春奈の会心の一撃から未だ立ち直れないレフィアにさらなる追加攻撃が加わった。


「そういう意味では、レフィアは自分の事に関してはずぼらよ! ユグドにいた時なんて、レフィアが自分の衣服を洗っているところを見たことがなかったもの」


グフゥ――


「レフィアさん、それはちょっと酷すぎますよ……」

ニーニャの言葉に流石の明人も驚きを隠すことが出来なかったようだ。

「結局、他のメイドがレフィアの服とかを洗濯してたのよね」

「よくそれで他のメイドから怒られたりしなかったわね」

「レフィアは、王族の専属メイドの中で最も仕事ができるメイドですもの。
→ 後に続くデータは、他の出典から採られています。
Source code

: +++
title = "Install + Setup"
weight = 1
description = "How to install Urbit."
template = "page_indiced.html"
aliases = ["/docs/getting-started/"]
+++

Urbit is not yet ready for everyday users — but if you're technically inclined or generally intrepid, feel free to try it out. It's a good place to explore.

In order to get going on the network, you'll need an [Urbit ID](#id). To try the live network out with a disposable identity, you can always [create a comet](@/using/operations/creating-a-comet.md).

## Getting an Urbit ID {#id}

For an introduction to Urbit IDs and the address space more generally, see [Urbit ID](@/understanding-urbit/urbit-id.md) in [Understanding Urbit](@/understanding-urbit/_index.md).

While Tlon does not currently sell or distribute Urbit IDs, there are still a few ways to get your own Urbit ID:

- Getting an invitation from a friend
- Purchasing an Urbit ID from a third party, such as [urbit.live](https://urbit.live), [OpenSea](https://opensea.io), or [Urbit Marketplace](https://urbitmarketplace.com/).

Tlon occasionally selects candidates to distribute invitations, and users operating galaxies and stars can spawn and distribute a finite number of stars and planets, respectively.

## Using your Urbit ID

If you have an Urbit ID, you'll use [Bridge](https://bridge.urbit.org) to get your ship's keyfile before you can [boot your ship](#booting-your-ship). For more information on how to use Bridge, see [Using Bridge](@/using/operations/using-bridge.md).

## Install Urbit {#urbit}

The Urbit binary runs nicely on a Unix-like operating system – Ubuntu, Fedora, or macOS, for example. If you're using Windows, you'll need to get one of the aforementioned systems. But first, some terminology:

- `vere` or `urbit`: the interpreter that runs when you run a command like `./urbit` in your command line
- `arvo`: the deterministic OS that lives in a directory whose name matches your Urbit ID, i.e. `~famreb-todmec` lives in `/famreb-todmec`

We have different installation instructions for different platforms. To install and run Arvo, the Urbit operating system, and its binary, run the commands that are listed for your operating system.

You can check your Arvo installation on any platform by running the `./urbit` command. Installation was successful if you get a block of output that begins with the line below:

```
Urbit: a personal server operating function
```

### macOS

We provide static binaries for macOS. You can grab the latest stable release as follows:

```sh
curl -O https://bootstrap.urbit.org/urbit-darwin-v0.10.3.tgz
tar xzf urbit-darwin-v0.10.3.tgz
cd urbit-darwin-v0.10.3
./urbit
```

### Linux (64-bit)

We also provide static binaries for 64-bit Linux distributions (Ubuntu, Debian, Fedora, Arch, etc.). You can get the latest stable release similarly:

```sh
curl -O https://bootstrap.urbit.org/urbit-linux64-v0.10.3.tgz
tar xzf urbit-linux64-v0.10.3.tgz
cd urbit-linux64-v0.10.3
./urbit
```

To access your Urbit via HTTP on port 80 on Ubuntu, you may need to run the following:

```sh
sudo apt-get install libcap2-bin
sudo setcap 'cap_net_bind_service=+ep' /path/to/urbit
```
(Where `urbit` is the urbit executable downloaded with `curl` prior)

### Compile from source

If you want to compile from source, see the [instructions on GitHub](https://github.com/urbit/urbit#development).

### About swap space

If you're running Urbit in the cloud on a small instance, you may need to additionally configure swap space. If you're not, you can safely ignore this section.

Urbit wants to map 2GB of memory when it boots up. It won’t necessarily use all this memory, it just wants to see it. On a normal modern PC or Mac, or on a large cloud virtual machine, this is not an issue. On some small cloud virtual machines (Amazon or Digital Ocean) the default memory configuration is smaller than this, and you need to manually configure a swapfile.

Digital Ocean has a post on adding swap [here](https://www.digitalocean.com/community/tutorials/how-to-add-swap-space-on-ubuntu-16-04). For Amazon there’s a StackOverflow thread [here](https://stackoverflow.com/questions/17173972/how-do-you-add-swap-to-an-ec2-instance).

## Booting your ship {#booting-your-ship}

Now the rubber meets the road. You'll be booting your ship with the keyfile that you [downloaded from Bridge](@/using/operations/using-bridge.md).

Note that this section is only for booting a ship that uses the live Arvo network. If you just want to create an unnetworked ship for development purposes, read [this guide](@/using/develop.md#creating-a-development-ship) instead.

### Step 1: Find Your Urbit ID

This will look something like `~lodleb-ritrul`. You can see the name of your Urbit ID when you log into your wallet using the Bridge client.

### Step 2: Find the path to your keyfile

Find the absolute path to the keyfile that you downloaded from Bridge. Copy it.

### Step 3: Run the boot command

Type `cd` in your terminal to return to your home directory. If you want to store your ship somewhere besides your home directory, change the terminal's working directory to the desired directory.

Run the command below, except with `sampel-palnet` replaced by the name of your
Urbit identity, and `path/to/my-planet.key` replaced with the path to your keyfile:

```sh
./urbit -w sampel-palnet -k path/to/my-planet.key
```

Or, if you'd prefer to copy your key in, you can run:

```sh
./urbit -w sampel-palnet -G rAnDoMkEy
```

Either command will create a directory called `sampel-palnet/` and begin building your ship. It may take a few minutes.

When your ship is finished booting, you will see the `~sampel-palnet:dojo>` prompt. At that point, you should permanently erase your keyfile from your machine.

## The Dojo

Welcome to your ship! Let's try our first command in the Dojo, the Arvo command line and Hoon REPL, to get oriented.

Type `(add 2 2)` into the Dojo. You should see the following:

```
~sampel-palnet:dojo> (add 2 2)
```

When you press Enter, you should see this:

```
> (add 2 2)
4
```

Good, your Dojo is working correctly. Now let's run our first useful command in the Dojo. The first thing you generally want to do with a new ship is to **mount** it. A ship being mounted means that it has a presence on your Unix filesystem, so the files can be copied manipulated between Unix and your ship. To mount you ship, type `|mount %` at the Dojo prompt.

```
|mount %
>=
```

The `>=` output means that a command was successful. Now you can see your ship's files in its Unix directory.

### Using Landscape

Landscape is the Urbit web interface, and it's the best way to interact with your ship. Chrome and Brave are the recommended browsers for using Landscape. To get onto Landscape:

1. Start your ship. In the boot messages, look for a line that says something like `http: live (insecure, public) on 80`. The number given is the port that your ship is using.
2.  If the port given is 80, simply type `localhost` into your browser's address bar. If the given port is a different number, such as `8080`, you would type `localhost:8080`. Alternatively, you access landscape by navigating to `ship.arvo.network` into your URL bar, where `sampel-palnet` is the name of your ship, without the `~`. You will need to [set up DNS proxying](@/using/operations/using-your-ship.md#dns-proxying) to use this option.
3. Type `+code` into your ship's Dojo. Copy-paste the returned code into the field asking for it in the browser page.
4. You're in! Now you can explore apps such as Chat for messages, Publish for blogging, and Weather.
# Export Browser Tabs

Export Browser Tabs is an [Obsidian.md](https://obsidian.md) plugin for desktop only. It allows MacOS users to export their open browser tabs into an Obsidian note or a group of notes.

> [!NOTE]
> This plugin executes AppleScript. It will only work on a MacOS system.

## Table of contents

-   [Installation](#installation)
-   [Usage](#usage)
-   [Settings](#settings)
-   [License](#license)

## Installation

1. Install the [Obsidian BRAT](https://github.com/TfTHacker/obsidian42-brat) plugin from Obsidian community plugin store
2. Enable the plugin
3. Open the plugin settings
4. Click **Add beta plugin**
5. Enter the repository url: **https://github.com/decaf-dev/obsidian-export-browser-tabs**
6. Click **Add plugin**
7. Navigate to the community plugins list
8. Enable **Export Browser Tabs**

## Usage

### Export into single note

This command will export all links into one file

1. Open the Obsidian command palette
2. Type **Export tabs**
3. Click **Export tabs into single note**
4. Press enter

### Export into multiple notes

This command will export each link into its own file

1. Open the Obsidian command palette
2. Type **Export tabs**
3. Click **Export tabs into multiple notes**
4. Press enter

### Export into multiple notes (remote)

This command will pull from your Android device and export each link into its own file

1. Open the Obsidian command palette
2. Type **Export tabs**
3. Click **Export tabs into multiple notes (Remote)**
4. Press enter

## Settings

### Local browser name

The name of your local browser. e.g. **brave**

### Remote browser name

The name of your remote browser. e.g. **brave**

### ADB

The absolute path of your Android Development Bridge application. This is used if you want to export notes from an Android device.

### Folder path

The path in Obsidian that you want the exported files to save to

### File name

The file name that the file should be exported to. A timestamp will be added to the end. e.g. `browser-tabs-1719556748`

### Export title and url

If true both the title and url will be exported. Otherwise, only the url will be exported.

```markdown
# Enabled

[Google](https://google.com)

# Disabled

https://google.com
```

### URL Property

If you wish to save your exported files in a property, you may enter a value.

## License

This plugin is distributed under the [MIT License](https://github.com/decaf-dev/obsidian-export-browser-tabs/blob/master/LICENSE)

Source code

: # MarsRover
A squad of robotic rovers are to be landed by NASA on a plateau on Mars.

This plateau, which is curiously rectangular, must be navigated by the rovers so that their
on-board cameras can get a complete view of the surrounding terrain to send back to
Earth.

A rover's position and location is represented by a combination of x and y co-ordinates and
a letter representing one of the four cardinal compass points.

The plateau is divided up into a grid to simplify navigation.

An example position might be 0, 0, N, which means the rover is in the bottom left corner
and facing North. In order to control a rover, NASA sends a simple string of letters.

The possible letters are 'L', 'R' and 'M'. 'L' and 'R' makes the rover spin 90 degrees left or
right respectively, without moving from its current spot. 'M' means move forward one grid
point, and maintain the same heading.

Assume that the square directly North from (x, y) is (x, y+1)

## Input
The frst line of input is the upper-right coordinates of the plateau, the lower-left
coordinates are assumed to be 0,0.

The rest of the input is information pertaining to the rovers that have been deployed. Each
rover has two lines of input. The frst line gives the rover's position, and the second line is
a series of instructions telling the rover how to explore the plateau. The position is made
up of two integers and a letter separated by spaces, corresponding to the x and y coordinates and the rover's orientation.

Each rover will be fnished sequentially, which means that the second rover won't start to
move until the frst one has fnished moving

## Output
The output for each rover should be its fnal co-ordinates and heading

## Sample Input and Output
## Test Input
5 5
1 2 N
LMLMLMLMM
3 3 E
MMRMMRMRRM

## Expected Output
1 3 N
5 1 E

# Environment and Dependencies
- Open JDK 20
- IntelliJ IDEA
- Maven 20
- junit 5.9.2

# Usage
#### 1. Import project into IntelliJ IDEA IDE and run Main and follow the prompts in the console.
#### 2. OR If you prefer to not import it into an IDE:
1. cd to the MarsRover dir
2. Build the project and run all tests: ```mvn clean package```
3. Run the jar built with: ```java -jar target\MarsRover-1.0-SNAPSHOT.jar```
自分のことがおろそかになったところで、誰も咎めはしないわよ」


ニーニャのその言葉を聞き、春奈はレフィアの肩にそっと左手を置き――

「仕事に集中してたら、自分のことなんておろそかになっちゃうわよね!」

と右手でガッツポーズを作っていた。


「自分のこともちゃんとしてくださいよ!」

明人の悲痛の叫びは華麗に無視した春奈は――

「まぁ、それは置いといて、結論から言うと、今回着れる服がそれしかない、そうなったのはレフィアちゃんがずぼらなのが悪かった。ということで、今日はそれを着て買い物に行きましょう」

とにこやかにレフィアに話しながら、すでに作っていた握りこぶしをさらに強く握った。


「春奈さんは、今後、人が買いたいと思っているものを勝手に差し替えないようにしてくださいね。今度差し替えが発覚したら、その日はごはん抜きですから」

「ちょっとそれはひどくない!」

明人は服を差し替えたことをうやむやにしようとしていた春奈に対して、購入しようとしていた服の勝手な差し替えについてペナルティを課すことにしたのであった。


そんなやりとりが終わるのを見計らい、ニーニャが――

「それじゃあ、私も出かける準備をするわね」

とリビングを後にした。それに続くように明人も――

「僕もそろそろ準備します」

春奈のツッコミを華麗にスルーして、準備のため自室に戻っていった。


リビングに残った二人は――

「レフィアちゃん、お茶飲もっか」

「はい」

テーブルに座り、静かにお茶を飲み始めたのであった。